Anton Mobin’s magic boxes are in full effect on this duo recording with guitarist Riipus, culled from a live performance in Italy earlier this year. Mobin’s prepared chambers – to give them their proper name – do have something of the mystical about them, these arcane assemblages of rubber bands and metallic bits and bobs able to produce all manner of sonic outputs, from delicate clicks and plunks up to thick, dubby clouds of echo. Impressive enough by themselves, their deployment in a duo configuration can have transformative effects. The viscous throb of Mobin’s interventions in his recording with viola player Benedict Taylor, Stow Phasing, for example, added a kind of liquid shimmer to Taylor’s high intensity attack.
Mobin is similarly effective over the course of this CD, the cool clarity of its recording rendering both his and Riipus’s clanging explorations with limpid fidelity. We get four pieces, of which the first, Enterodia, is the longest. According to the release notes, this formed the main part of the duo’s performance that night, and is accordingly varied and interesting. Mobin’s prepared chambers are wonderfully reverberant throughout, with a soft chorus of chime-like tones and clangs at the start getting progressively crunchier as things progress. There’s a lovely rubber band twang early on that sounds almost deep enough to be a rather jazzy double bass interlude.
I’m not as familiar with Riipus’ work, but he seems to be keeping his end up handsomely, notably in g a beautiful, rippling arpeggio at about the 8-minute mark. For all that, the nicest thing about this piece in particular is the way in which the pair’s playing blends together, so that individual contributions are submerged into the grainy sonic strata. Some elements are easy to identify but for the most part we get a kind of acousmatic blending in which we’re not sure who is doing what but we don’t mind because the results are so engaging. Metallic grinds and scraps give way to chiming tones and resonant plinks. Rusty creaks are submerged in a low-frequency motorised throb. Mischievous squeals are chased by melancholic groans. Keith Rowe meets up with Adam Bohman for a guest spot on a :zoviet*france record.
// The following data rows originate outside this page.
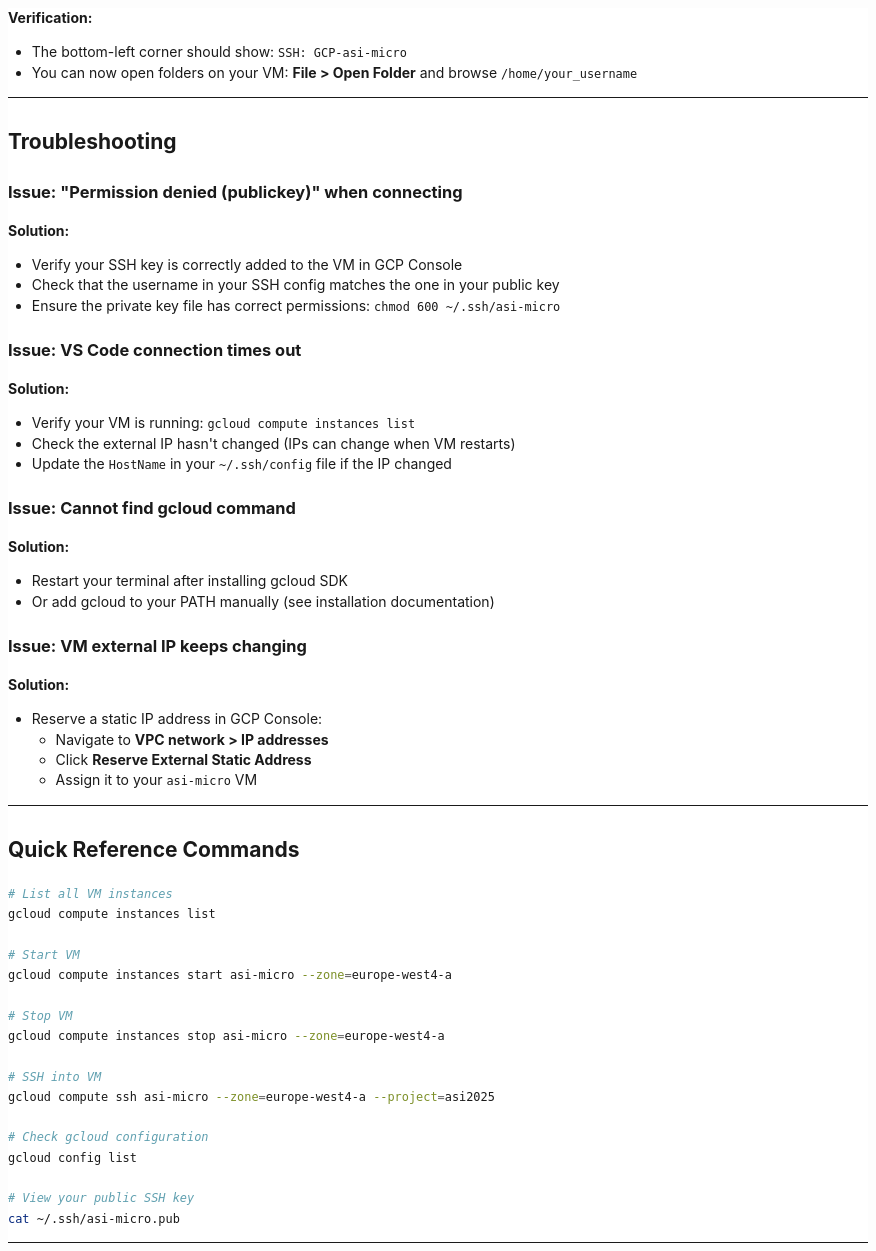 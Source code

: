 **Verification:**
- The bottom-left corner should show: `SSH: GCP-asi-micro`
- You can now open folders on your VM: **File > Open Folder** and browse `/home/your_username`

---

## Troubleshooting

### Issue: "Permission denied (publickey)" when connecting

**Solution:**
- Verify your SSH key is correctly added to the VM in GCP Console
- Check that the username in your SSH config matches the one in your public key
- Ensure the private key file has correct permissions: `chmod 600 ~/.ssh/asi-micro`

### Issue: VS Code connection times out

**Solution:**
- Verify your VM is running: `gcloud compute instances list`
- Check the external IP hasn't changed (IPs can change when VM restarts)
- Update the `HostName` in your `~/.ssh/config` file if the IP changed

### Issue: Cannot find gcloud command

**Solution:**
- Restart your terminal after installing gcloud SDK
- Or add gcloud to your PATH manually (see installation documentation)

### Issue: VM external IP keeps changing

**Solution:**
- Reserve a static IP address in GCP Console:
  - Navigate to **VPC network > IP addresses**
  - Click **Reserve External Static Address**
  - Assign it to your `asi-micro` VM

---

## Quick Reference Commands

```bash
# List all VM instances
gcloud compute instances list

# Start VM
gcloud compute instances start asi-micro --zone=europe-west4-a

# Stop VM
gcloud compute instances stop asi-micro --zone=europe-west4-a

# SSH into VM
gcloud compute ssh asi-micro --zone=europe-west4-a --project=asi2025

# Check gcloud configuration
gcloud config list

# View your public SSH key
cat ~/.ssh/asi-micro.pub
```

---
The other three pieces offer similar, if shorter, pleasures. Syncope Vitrée has a rhythmic, thudding pulse that never quite breaks out into a groove as such, despite its antic nature, its broken guitar chords flying out in all direction like huge shards from a skyscraper’s shattered window. Abat-court is stringy-ish and brooding, its guitar wibbles punctuated by a plasticky bass strum, both of which tessellate nicely with the usual workshop spray. Closing track Archéonome makes like a robot from 1984 with its strange stylophone modulations and toy motor buzzings, before morphing into a retro-musique-concrete wonderland, as if rows of pretty terraced houses were being cruelly demolished by a robot wrecking crew. A compulsory purchase order from the mechanised future. Slum clearance from the 22nd century.